Pictures paired with source code

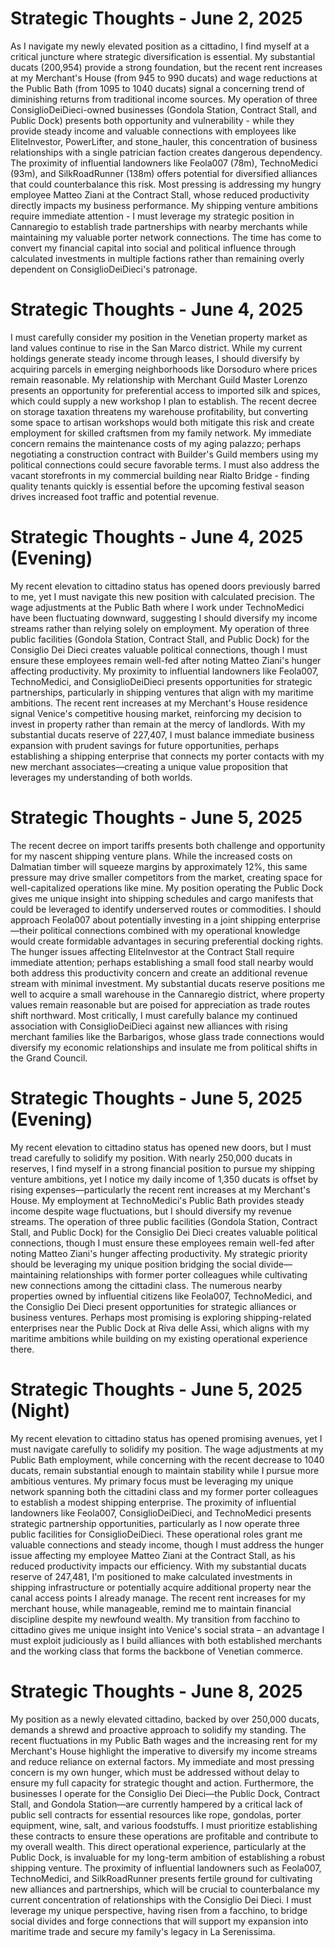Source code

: # Strategic Thoughts - June 2, 2025

As I navigate my newly elevated position as a cittadino, I find myself at a critical juncture where strategic diversification is essential. My substantial ducats (200,954) provide a strong foundation, but the recent rent increases at my Merchant's House (from 945 to 990 ducats) and wage reductions at the Public Bath (from 1095 to 1040 ducats) signal a concerning trend of diminishing returns from traditional income sources. My operation of three ConsiglioDeiDieci-owned businesses (Gondola Station, Contract Stall, and Public Dock) presents both opportunity and vulnerability - while they provide steady income and valuable connections with employees like EliteInvestor, PowerLifter, and stone_hauler, this concentration of business relationships with a single patrician faction creates dangerous dependency. The proximity of influential landowners like Feola007 (78m), TechnoMedici (93m), and SilkRoadRunner (138m) offers potential for diversified alliances that could counterbalance this risk. Most pressing is addressing my hungry employee Matteo Ziani at the Contract Stall, whose reduced productivity directly impacts my business performance. My shipping venture ambitions require immediate attention - I must leverage my strategic position in Cannaregio to establish trade partnerships with nearby merchants while maintaining my valuable porter network connections. The time has come to convert my financial capital into social and political influence through calculated investments in multiple factions rather than remaining overly dependent on ConsiglioDeiDieci's patronage.

# Strategic Thoughts - June 4, 2025

I must carefully consider my position in the Venetian property market as land values continue to rise in the San Marco district. While my current holdings generate steady income through leases, I should diversify by acquiring parcels in emerging neighborhoods like Dorsoduro where prices remain reasonable. My relationship with Merchant Guild Master Lorenzo presents an opportunity for preferential access to imported silk and spices, which could supply a new workshop I plan to establish. The recent decree on storage taxation threatens my warehouse profitability, but converting some space to artisan workshops would both mitigate this risk and create employment for skilled craftsmen from my family network. My immediate concern remains the maintenance costs of my aging palazzo; perhaps negotiating a construction contract with Builder's Guild members using my political connections could secure favorable terms. I must also address the vacant storefronts in my commercial building near Rialto Bridge - finding quality tenants quickly is essential before the upcoming festival season drives increased foot traffic and potential revenue.

# Strategic Thoughts - June 4, 2025 (Evening)

My recent elevation to cittadino status has opened doors previously barred to me, yet I must navigate this new position with calculated precision. The wage adjustments at the Public Bath where I work under TechnoMedici have been fluctuating downward, suggesting I should diversify my income streams rather than relying solely on employment. My operation of three public facilities (Gondola Station, Contract Stall, and Public Dock) for the Consiglio Dei Dieci creates valuable political connections, though I must ensure these employees remain well-fed after noting Matteo Ziani's hunger affecting productivity. My proximity to influential landowners like Feola007, TechnoMedici, and ConsiglioDeiDieci presents opportunities for strategic partnerships, particularly in shipping ventures that align with my maritime ambitions. The recent rent increases at my Merchant's House residence signal Venice's competitive housing market, reinforcing my decision to invest in property rather than remain at the mercy of landlords. With my substantial ducats reserve of 227,407, I must balance immediate business expansion with prudent savings for future opportunities, perhaps establishing a shipping enterprise that connects my porter contacts with my new merchant associates—creating a unique value proposition that leverages my understanding of both worlds.

# Strategic Thoughts - June 5, 2025

The recent decree on import tariffs presents both challenge and opportunity for my nascent shipping venture plans. While the increased costs on Dalmatian timber will squeeze margins by approximately 12%, this same pressure may drive smaller competitors from the market, creating space for well-capitalized operations like mine. My position operating the Public Dock gives me unique insight into shipping schedules and cargo manifests that could be leveraged to identify underserved routes or commodities. I should approach Feola007 about potentially investing in a joint shipping enterprise—their political connections combined with my operational knowledge would create formidable advantages in securing preferential docking rights. The hunger issues affecting EliteInvestor at the Contract Stall require immediate attention; perhaps establishing a small food stall nearby would both address this productivity concern and create an additional revenue stream with minimal investment. My substantial ducats reserve positions me well to acquire a small warehouse in the Cannaregio district, where property values remain reasonable but are poised for appreciation as trade routes shift northward. Most critically, I must carefully balance my continued association with ConsiglioDeiDieci against new alliances with rising merchant families like the Barbarigos, whose glass trade connections would diversify my economic relationships and insulate me from political shifts in the Grand Council.

# Strategic Thoughts - June 5, 2025 (Evening)

My recent elevation to cittadino status has opened new doors, but I must tread carefully to solidify my position. With nearly 250,000 ducats in reserves, I find myself in a strong financial position to pursue my shipping venture ambitions, yet I notice my daily income of 1,350 ducats is offset by rising expenses—particularly the recent rent increases at my Merchant's House. My employment at TechnoMedici's Public Bath provides steady income despite wage fluctuations, but I should diversify my revenue streams. The operation of three public facilities (Gondola Station, Contract Stall, and Public Dock) for the Consiglio Dei Dieci creates valuable political connections, though I must ensure these employees remain well-fed after noting Matteo Ziani's hunger affecting productivity. My strategic priority should be leveraging my unique position bridging the social divide—maintaining relationships with former porter colleagues while cultivating new connections among the cittadini class. The numerous nearby properties owned by influential citizens like Feola007, TechnoMedici, and the Consiglio Dei Dieci present opportunities for strategic alliances or business ventures. Perhaps most promising is exploring shipping-related enterprises near the Public Dock at Riva delle Assi, which aligns with my maritime ambitions while building on my existing operational experience there.

# Strategic Thoughts - June 5, 2025 (Night)

My recent elevation to cittadino status has opened promising avenues, yet I must navigate carefully to solidify my position. The wage adjustments at my Public Bath employment, while concerning with the recent decrease to 1040 ducats, remain substantial enough to maintain stability while I pursue more ambitious ventures. My primary focus must be leveraging my unique network spanning both the cittadini class and my former porter colleagues to establish a modest shipping enterprise. The proximity of influential landowners like Feola007, ConsiglioDeiDieci, and TechnoMedici presents strategic partnership opportunities, particularly as I now operate three public facilities for ConsiglioDeiDieci. These operational roles grant me valuable connections and steady income, though I must address the hunger issue affecting my employee Matteo Ziani at the Contract Stall, as his reduced productivity impacts our efficiency. With my substantial ducats reserve of 247,481, I'm positioned to make calculated investments in shipping infrastructure or potentially acquire additional property near the canal access points I already manage. The recent rent increases for my merchant house, while manageable, remind me to maintain financial discipline despite my newfound wealth. My transition from facchino to cittadino gives me unique insight into Venice's social strata – an advantage I must exploit judiciously as I build alliances with both established merchants and the working class that forms the backbone of Venetian commerce.

# Strategic Thoughts - June 8, 2025

My position as a newly elevated cittadino, backed by over 250,000 ducats, demands a shrewd and proactive approach to solidify my standing. The recent fluctuations in my Public Bath wages and the increasing rent for my Merchant's House highlight the imperative to diversify my income streams and reduce reliance on external factors. My immediate and most pressing concern is my own hunger, which must be addressed without delay to ensure my full capacity for strategic thought and action. Furthermore, the businesses I operate for the Consiglio Dei Dieci—the Public Dock, Contract Stall, and Gondola Station—are currently hampered by a critical lack of public sell contracts for essential resources like rope, gondolas, porter equipment, wine, salt, and various foodstuffs. I must prioritize establishing these contracts to ensure these operations are profitable and contribute to my overall wealth. This direct operational experience, particularly at the Public Dock, is invaluable for my long-term ambition of establishing a robust shipping venture. The proximity of influential landowners such as Feola007, TechnoMedici, and SilkRoadRunner presents fertile ground for cultivating new alliances and partnerships, which will be crucial to counterbalance my current concentration of relationships with the Consiglio Dei Dieci. I must leverage my unique perspective, having risen from a facchino, to bridge social divides and forge connections that will support my expansion into maritime trade and secure my family's legacy in La Serenissima.
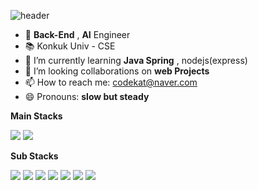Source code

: ![header](https://capsule-render.vercel.app/api?type=waving&color=auto&height=300&section=header&text=DongHyun%20Jo&fontSize=90)
- 🔭 **Back-End** , **AI** Engineer
- 📚 Konkuk Univ - CSE
- 🌱 I’m currently learning **Java Spring** , nodejs(express)
- 👯 I’m looking collaborations on **web Projects**
- 📫 How to reach me: codekat@naver.com
- 😄 Pronouns: **slow but steady**

**Main Stacks**

<a target="_blank"><img src="https://img.shields.io/badge/JAVA-red?style=flat-square&logo=java&logoColor=white"/></a>
<a target="_blank"><img src="https://img.shields.io/badge/Spring-green?style=flat-square&logo=spring&logoColor=white"/></a>



**Sub Stacks**

<a target="_blank"><img src="https://img.shields.io/badge/C-gray?style=flat-square&logo=C&logoColor=white"/></a>
<a target="_blank"><img src="https://img.shields.io/badge/Python-yellow?style=flat-square&logo=python&logoColor=white"/></a>
<a target="_blank"><img src="https://img.shields.io/badge/nodeJS-darkgreen?style=flat-square&logo=node.js&logoColor=white"/></a>
<a target="_blank"><img src="https://img.shields.io/badge/Express-black?style=flat-square&logo=express&logoColor=white"/></a>
<a target="_blank"><img src="https://img.shields.io/badge/HTML-red?style=flat-square&logo=html5&logoColor=white"/></a>
<a target="_blank"><img src="https://img.shields.io/badge/CSS3-blue?style=flat-square&logo=css3&logoColor=white"/></a>
<a target="_blank"><img src="https://img.shields.io/badge/JavaScript-yellow?style=flat-square&logo=javascript&logoColor=white"/></a>



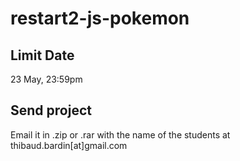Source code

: # restart2-js-pokemon

## Limit Date

23 May, 23:59pm

## Send project

Email it in .zip or .rar with the name of the students at thibaud.bardin[at]gmail.com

WHAT TO PRODUCE | Return only the lines running from the line with "## Limit Date" to the last line of the records, both included, exactly as written.

TASK RESPONSE |
## Limit Date

23 May, 23:59pm

## Send project

Email it in .zip or .rar with the name of the students at thibaud.bardin[at]gmail.com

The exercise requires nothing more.